La mujer también habló sobre los sentimientos de angustia, miedo e inseguridad que todavía persisten en ella, asociados a la figura de su padre, así como la ausencia del hombre en momentos significativos de su vida. La Cámara consideró que la presentación realizada por la mujer a través de la Defensa Pública de General Roca logró demostrar un "justo motivo" para cambiar su apellido.
El Tribunal recordó que el Código Civil y Comercial establece que solo se permite el cambio de prenombre o apellido si existen justos motivos a criterio del juez. Asimismo, la norma reconoce que hay un justo motivo cuando el nombre o apellido afectan la personalidad de la persona interesada y esta afectación esté debidamente comprobada. La sentencia valoró que no hubo ninguna oposición al pedido, ni por parte del progenitor ni de terceras personas, y que tanto el Ministerio Público Fiscal como el Registro Civil y de Capacidad de las Personas dieron su conformidad.

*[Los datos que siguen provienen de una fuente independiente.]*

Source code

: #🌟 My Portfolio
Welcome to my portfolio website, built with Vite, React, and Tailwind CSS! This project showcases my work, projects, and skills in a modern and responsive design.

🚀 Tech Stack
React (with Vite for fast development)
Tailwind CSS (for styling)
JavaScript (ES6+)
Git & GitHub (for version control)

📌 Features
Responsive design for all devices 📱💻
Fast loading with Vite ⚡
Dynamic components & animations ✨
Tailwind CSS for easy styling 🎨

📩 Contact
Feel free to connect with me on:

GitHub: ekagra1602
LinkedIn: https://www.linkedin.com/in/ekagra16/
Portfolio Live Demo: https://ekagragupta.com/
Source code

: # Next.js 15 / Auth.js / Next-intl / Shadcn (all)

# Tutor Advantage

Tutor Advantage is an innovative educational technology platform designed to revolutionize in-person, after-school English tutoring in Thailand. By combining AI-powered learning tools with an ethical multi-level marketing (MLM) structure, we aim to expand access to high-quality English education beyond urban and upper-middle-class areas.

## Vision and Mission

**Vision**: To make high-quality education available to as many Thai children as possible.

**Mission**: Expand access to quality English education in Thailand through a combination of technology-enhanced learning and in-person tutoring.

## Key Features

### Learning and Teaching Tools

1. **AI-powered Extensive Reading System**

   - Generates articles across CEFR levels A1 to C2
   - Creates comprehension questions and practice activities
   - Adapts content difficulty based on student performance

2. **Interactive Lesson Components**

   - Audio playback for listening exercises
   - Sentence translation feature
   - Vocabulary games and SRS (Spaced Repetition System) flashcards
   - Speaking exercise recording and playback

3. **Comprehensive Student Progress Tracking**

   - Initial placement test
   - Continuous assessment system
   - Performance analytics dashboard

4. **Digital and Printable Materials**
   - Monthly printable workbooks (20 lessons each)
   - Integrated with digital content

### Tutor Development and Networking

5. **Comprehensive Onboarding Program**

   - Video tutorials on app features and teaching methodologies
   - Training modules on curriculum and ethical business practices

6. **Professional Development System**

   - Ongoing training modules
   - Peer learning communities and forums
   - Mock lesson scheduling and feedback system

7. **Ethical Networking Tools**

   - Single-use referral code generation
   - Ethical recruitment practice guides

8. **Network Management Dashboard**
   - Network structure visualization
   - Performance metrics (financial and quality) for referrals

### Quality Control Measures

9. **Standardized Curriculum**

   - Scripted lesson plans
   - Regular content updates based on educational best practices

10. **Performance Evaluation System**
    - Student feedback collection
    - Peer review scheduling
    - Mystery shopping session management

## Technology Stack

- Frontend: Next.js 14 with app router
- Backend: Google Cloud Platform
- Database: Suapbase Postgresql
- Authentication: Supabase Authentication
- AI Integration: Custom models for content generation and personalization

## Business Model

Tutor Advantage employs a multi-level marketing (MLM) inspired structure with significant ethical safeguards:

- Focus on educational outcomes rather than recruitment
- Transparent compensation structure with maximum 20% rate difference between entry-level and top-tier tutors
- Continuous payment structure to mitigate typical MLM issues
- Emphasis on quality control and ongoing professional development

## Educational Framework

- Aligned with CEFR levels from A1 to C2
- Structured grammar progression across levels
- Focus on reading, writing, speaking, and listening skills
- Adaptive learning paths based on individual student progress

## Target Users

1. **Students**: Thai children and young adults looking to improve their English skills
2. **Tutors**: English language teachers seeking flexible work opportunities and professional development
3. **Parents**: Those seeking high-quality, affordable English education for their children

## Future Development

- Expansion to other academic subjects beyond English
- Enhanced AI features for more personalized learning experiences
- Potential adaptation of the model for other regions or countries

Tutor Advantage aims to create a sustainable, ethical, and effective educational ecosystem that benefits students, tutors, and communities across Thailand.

La demanda inicialmente había sido rechazada, pero en la apelación, la Defensoría de Pobres y Ausentes presentó informes psiquiátricos y psicológicos que destacan las profundas implicancias que tiene el apellido paterno para la joven. El Tribunal reflexionó sobre la importancia del nombre en la construcción de la identidad personal y consideró que el apellido paterno afecta la salud psíquica y el desarrollo pleno de la personalidad de la persona. Por lo tanto, fundamentaron su decisión en la protección de la salud y el desarrollo personal de la mujer.
Finalmente, la sentencia dispuso la supresión del apellido paterno y su reemplazo por el materno en todos los documentos y registros oficiales. Según el Tribunal, este cambio de nombre no generará ningún perjuicio ni tendrá motivaciones reprochables. La decisión se tomó con el fin de proteger a la mujer y asegurar su pleno desarrollo personal.